• Work item:
Your task is to output the data exactly as it stands.

• Exercise data:
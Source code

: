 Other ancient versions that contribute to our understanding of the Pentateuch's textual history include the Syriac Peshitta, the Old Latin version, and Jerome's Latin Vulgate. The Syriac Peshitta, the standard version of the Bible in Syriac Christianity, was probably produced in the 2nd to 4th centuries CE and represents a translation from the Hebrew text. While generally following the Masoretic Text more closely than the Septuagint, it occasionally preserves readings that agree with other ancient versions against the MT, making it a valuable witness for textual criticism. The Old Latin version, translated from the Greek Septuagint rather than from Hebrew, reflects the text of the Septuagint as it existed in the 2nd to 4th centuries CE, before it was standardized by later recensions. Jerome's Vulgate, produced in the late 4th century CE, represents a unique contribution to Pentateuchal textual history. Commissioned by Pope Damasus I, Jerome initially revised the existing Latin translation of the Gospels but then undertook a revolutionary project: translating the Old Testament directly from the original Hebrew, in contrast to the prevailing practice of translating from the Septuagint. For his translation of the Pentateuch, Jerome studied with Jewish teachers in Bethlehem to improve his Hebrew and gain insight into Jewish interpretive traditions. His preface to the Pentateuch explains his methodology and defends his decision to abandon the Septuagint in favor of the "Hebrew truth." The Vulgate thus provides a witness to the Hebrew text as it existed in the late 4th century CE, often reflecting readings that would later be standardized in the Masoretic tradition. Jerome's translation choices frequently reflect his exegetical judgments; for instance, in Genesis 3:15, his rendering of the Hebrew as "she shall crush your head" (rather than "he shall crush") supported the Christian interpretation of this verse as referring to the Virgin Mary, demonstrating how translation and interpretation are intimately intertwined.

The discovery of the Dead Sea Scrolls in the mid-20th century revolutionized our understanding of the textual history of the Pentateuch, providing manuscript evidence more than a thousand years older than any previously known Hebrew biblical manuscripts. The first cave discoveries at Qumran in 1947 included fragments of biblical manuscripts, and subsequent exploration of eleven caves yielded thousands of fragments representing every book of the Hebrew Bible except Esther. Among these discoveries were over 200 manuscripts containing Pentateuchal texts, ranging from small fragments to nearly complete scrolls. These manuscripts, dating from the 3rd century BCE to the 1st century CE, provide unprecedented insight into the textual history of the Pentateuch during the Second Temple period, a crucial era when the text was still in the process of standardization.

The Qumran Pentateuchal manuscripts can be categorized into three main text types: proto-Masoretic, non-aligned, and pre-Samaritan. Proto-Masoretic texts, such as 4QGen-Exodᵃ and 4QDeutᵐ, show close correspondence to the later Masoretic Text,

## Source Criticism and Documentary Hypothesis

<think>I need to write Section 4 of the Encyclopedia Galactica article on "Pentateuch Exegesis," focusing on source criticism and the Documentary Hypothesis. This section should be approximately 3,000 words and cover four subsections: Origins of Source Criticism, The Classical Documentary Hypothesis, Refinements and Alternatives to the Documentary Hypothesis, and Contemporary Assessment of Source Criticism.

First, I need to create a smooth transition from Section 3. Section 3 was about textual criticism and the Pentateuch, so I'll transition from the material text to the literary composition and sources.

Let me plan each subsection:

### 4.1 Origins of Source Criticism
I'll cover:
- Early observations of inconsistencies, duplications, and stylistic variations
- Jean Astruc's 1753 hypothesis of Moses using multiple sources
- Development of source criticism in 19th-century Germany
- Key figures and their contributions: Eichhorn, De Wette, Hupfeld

• Result:
Source code

: Other ancient versions that contribute to our understanding of the Pentateuch's textual history include the Syriac Peshitta, the Old Latin version, and Jerome's Latin Vulgate. The Syriac Peshitta, the standard version of the Bible in Syriac Christianity, was probably produced in the 2nd to 4th centuries CE and represents a translation from the Hebrew text. While generally following the Masoretic Text more closely than the Septuagint, it occasionally preserves readings that agree with other ancient versions against the MT, making it a valuable witness for textual criticism. The Old Latin version, translated from the Greek Septuagint rather than from Hebrew, reflects the text of the Septuagint as it existed in the 2nd to 4th centuries CE, before it was standardized by later recensions. Jerome's Vulgate, produced in the late 4th century CE, represents a unique contribution to Pentateuchal textual history. Commissioned by Pope Damasus I, Jerome initially revised the existing Latin translation of the Gospels but then undertook a revolutionary project: translating the Old Testament directly from the original Hebrew, in contrast to the prevailing practice of translating from the Septuagint. For his translation of the Pentateuch, Jerome studied with Jewish teachers in Bethlehem to improve his Hebrew and gain insight into Jewish interpretive traditions. His preface to the Pentateuch explains his methodology and defends his decision to abandon the Septuagint in favor of the "Hebrew truth." The Vulgate thus provides a witness to the Hebrew text as it existed in the late 4th century CE, often reflecting readings that would later be standardized in the Masoretic tradition. Jerome's translation choices frequently reflect his exegetical judgments; for instance, in Genesis 3:15, his rendering of the Hebrew as "she shall crush your head" (rather than "he shall crush") supported the Christian interpretation of this verse as referring to the Virgin Mary, demonstrating how translation and interpretation are intimately intertwined.

The discovery of the Dead Sea Scrolls in the mid-20th century revolutionized our understanding of the textual history of the Pentateuch, providing manuscript evidence more than a thousand years older than any previously known Hebrew biblical manuscripts. The first cave discoveries at Qumran in 1947 included fragments of biblical manuscripts, and subsequent exploration of eleven caves yielded thousands of fragments representing every book of the Hebrew Bible except Esther. Among these discoveries were over 200 manuscripts containing Pentateuchal texts, ranging from small fragments to nearly complete scrolls. These manuscripts, dating from the 3rd century BCE to the 1st century CE, provide unprecedented insight into the textual history of the Pentateuch during the Second Temple period, a crucial era when the text was still in the process of standardization.

The Qumran Pentateuchal manuscripts can be categorized into three main text types: proto-Masoretic, non-aligned, and pre-Samaritan. Proto-Masoretic texts, such as 4QGen-Exodᵃ and 4QDeutᵐ, show close correspondence to the later Masoretic Text,

## Source Criticism and Documentary Hypothesis

<think>I need to write Section 4 of the Encyclopedia Galactica article on "Pentateuch Exegesis," focusing on source criticism and the Documentary Hypothesis. This section should be approximately 3,000 words and cover four subsections: Origins of Source Criticism, The Classical Documentary Hypothesis, Refinements and Alternatives to the Documentary Hypothesis, and Contemporary Assessment of Source Criticism.

First, I need to create a smooth transition from Section 3. Section 3 was about textual criticism and the Pentateuch, so I'll transition from the material text to the literary composition and sources.

Let me plan each subsection:

### 4.1 Origins of Source Criticism
I'll cover:
- Early observations of inconsistencies, duplications, and stylistic variations
- Jean Astruc's 1753 hypothesis of Moses using multiple sources
- Development of source criticism in 19th-century Germany
- Key figures and their contributions: Eichhorn, De Wette, Hupfeld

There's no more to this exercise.